[Start of Attachment]

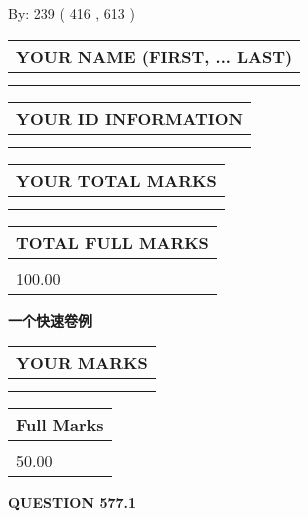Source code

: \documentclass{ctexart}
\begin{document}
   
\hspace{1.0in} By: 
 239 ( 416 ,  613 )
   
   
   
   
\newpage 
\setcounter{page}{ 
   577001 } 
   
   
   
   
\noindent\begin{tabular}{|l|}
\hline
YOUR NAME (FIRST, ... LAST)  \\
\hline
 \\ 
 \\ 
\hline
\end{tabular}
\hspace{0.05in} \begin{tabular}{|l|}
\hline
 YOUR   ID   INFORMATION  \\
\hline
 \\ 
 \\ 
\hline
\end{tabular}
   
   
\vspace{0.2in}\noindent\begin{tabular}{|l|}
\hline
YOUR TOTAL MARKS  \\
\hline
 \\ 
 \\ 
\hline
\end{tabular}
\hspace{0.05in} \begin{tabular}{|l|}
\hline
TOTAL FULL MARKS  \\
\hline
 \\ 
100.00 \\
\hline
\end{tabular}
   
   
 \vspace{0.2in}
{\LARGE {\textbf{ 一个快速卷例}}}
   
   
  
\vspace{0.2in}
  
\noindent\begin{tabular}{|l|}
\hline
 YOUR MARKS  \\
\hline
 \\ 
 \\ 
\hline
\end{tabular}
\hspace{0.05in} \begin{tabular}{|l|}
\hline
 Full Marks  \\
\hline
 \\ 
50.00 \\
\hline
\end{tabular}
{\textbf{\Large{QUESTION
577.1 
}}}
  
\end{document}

[End of Attachment]

§ How to complete this task:
Print each line of the material above exactly, with the pictures removed from your copy.

§ Result of this task:
Source code

: \documentclass{ctexart}
\begin{document}
   
\hspace{1.0in} By: 
 239 ( 416 ,  613 )
   
   
   
   
\newpage 
\setcounter{page}{ 
   577001 } 
   
   
   
   
\noindent\begin{tabular}{|l|}
\hline
YOUR NAME (FIRST, ... LAST)  \\
\hline
 \\ 
 \\ 
\hline
\end{tabular}
\hspace{0.05in} \begin{tabular}{|l|}
\hline
 YOUR   ID   INFORMATION  \\
\hline
 \\ 
 \\ 
\hline
\end{tabular}
   
   
\vspace{0.2in}\noindent\begin{tabular}{|l|}
\hline
YOUR TOTAL MARKS  \\
\hline
 \\ 
 \\ 
\hline
\end{tabular}
\hspace{0.05in} \begin{tabular}{|l|}
\hline
TOTAL FULL MARKS  \\
\hline
 \\ 
100.00 \\
\hline
\end{tabular}
   
   
 \vspace{0.2in}
{\LARGE {\textbf{ 一个快速卷例}}}
   
   
  
\vspace{0.2in}
  
\noindent\begin{tabular}{|l|}
\hline
 YOUR MARKS  \\
\hline
 \\ 
 \\ 
\hline
\end{tabular}
\hspace{0.05in} \begin{tabular}{|l|}
\hline
 Full Marks  \\
\hline
 \\ 
50.00 \\
\hline
\end{tabular}
{\textbf{\Large{QUESTION
577.1 
}}}
  
\end{document}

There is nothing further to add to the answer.